▶ WHAT YOU NEED TO DO
Two lines mark the range in the entries below: the one holding "In dieser Übung" and the one holding "1. Auf LON-CL1". Set down those two and all lines between them, exactly.

▶ WORKING DATA
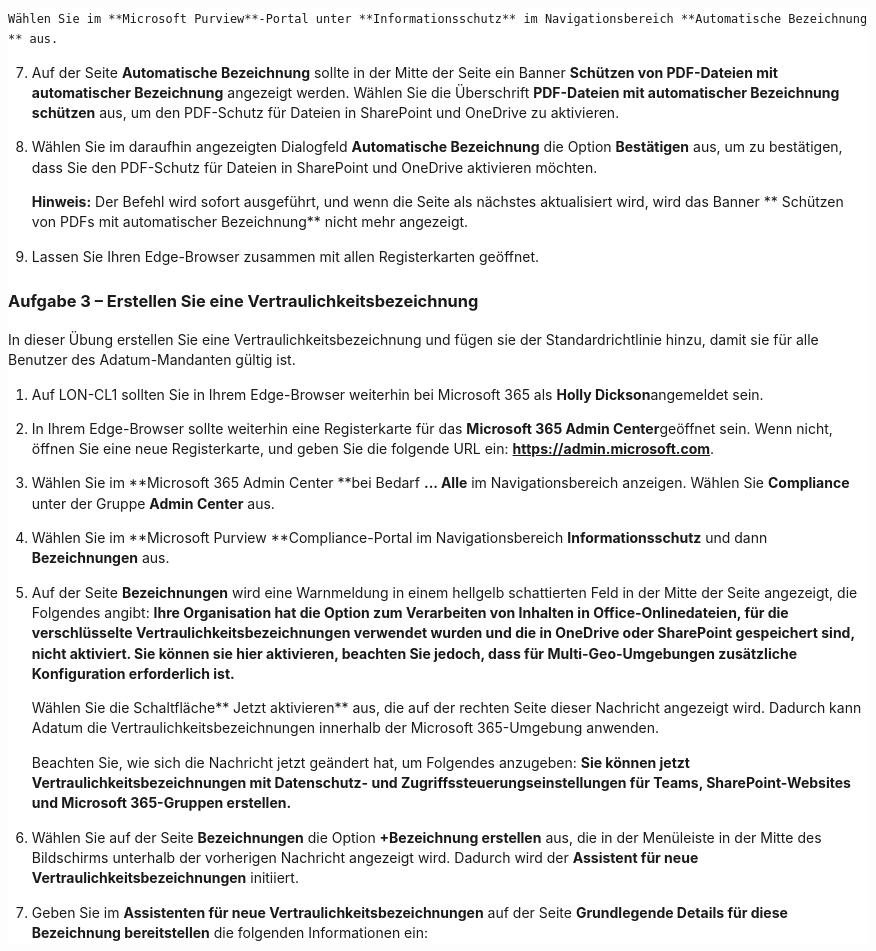    Wählen Sie im **Microsoft Purview**-Portal unter **Informationsschutz** im Navigationsbereich **Automatische Bezeichnung** aus.

7. Auf der Seite **Automatische Bezeichnung** sollte in der Mitte der Seite ein Banner **Schützen von PDF-Dateien mit automatischer Bezeichnung** angezeigt werden. Wählen Sie die Überschrift **PDF-Dateien mit automatischer Bezeichnung schützen** aus, um den PDF-Schutz für Dateien in SharePoint und OneDrive zu aktivieren. 

8. Wählen Sie im daraufhin angezeigten Dialogfeld **Automatische Bezeichnung** die Option **Bestätigen** aus, um zu bestätigen, dass Sie den PDF-Schutz für Dateien in SharePoint und OneDrive aktivieren möchten. 

    **Hinweis:** Der Befehl wird sofort ausgeführt, und wenn die Seite als nächstes aktualisiert wird, wird das Banner ** Schützen von PDFs mit automatischer Bezeichnung** nicht mehr angezeigt.

9. Lassen Sie Ihren Edge-Browser zusammen mit allen Registerkarten geöffnet. 

### Aufgabe 3 – Erstellen Sie eine Vertraulichkeitsbezeichnung

In dieser Übung erstellen Sie eine Vertraulichkeitsbezeichnung und fügen sie der Standardrichtlinie hinzu, damit sie für alle Benutzer des Adatum-Mandanten gültig ist.

1. Auf LON-CL1 sollten Sie in Ihrem Edge-Browser weiterhin bei Microsoft 365 als **Holly Dickson**angemeldet sein.

2. In Ihrem Edge-Browser sollte weiterhin eine Registerkarte für das **Microsoft 365 Admin Center**geöffnet sein. Wenn nicht, öffnen Sie eine neue Registerkarte, und geben Sie die folgende URL ein: **https://admin.microsoft.com**.

3. Wählen Sie im **Microsoft 365 Admin Center **bei Bedarf **... Alle** im Navigationsbereich anzeigen. Wählen Sie **Compliance** unter der Gruppe **Admin Center** aus.

4. Wählen Sie im **Microsoft Purview **Compliance-Portal im Navigationsbereich **Informationsschutz** und dann **Bezeichnungen** aus. 

5. Auf der Seite **Bezeichnungen** wird eine Warnmeldung in einem hellgelb schattierten Feld in der Mitte der Seite angezeigt, die Folgendes angibt: **Ihre Organisation hat die Option zum Verarbeiten von Inhalten in Office-Onlinedateien, für die verschlüsselte Vertraulichkeitsbezeichnungen verwendet wurden und die in OneDrive oder SharePoint gespeichert sind, nicht aktiviert. Sie können sie hier aktivieren, beachten Sie jedoch, dass für Multi-Geo-Umgebungen zusätzliche Konfiguration erforderlich ist.** <br/>

    Wählen Sie die Schaltfläche** Jetzt aktivieren** aus, die auf der rechten Seite dieser Nachricht angezeigt wird. Dadurch kann Adatum die Vertraulichkeitsbezeichnungen innerhalb der Microsoft 365-Umgebung anwenden. <br/>

    Beachten Sie, wie sich die Nachricht jetzt geändert hat, um Folgendes anzugeben: **Sie können jetzt Vertraulichkeitsbezeichnungen mit Datenschutz- und Zugriffssteuerungseinstellungen für Teams, SharePoint-Websites und Microsoft 365-Gruppen erstellen.** 

6. Wählen Sie auf der Seite **Bezeichnungen** die Option **+Bezeichnung erstellen** aus, die in der Menüleiste in der Mitte des Bildschirms unterhalb der vorherigen Nachricht angezeigt wird. Dadurch wird der **Assistent für neue Vertraulichkeitsbezeichnungen** initiiert.

7. Geben Sie im **Assistenten für neue Vertraulichkeitsbezeichnungen** auf der Seite **Grundlegende Details für diese Bezeichnung bereitstellen** die folgenden Informationen ein:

▶ TASK ANSWER
In dieser Übung erstellen Sie eine Vertraulichkeitsbezeichnung und fügen sie der Standardrichtlinie hinzu, damit sie für alle Benutzer des Adatum-Mandanten gültig ist.

1. Auf LON-CL1 sollten Sie in Ihrem Edge-Browser weiterhin bei Microsoft 365 als **Holly Dickson**angemeldet sein.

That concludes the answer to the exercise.